__EXERCISE__. Every line in the data below that includes "flujo" belongs in the answer, copied as it stands.

__DATA RECORDS__.

────────────────

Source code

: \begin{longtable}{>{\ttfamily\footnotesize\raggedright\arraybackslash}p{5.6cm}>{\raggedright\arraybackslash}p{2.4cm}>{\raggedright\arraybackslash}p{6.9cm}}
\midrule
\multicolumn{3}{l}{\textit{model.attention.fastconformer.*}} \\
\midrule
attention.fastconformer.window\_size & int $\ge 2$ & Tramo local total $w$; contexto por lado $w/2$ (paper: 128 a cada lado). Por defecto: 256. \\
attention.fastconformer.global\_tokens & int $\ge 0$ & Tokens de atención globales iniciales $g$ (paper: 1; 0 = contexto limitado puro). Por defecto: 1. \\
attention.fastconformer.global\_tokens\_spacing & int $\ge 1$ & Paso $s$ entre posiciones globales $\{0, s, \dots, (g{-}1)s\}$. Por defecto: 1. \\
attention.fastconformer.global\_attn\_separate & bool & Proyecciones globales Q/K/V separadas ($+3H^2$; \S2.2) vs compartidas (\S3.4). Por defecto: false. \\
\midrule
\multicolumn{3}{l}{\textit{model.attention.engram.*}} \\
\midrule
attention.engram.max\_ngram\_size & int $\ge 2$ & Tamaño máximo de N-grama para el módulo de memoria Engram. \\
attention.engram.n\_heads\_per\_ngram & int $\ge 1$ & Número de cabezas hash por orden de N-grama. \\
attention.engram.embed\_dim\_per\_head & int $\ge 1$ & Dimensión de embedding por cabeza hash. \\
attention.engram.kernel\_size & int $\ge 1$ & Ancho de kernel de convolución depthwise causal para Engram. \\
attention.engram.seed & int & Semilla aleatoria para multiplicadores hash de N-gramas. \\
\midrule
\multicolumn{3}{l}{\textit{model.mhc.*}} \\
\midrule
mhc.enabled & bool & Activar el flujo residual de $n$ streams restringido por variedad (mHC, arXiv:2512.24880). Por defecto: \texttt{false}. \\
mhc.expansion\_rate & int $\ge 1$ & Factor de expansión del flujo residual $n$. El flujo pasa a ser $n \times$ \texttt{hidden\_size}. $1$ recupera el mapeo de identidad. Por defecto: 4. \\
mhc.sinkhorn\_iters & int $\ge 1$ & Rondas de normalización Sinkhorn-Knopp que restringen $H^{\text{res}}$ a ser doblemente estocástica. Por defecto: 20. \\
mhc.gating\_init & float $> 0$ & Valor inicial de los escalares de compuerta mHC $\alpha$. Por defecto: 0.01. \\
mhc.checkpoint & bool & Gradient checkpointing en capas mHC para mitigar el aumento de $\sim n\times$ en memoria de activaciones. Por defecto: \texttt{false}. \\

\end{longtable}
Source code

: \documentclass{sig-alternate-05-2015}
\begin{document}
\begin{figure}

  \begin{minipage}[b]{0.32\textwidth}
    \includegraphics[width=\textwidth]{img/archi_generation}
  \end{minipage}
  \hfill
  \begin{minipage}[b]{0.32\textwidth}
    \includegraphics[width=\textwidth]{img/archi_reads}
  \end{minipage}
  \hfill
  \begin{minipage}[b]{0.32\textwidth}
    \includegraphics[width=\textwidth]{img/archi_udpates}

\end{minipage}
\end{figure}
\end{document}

────────────────

__FINISHED EXERCISE__.
mhc.enabled & bool & Activar el flujo residual de $n$ streams restringido por variedad (mHC, arXiv:2512.24880). Por defecto: \texttt{false}. \\
mhc.expansion\_rate & int $\ge 1$ & Factor de expansión del flujo residual $n$. El flujo pasa a ser $n \times$ \texttt{hidden\_size}. $1$ recupera el mapeo de identidad. Por defecto: 4. \\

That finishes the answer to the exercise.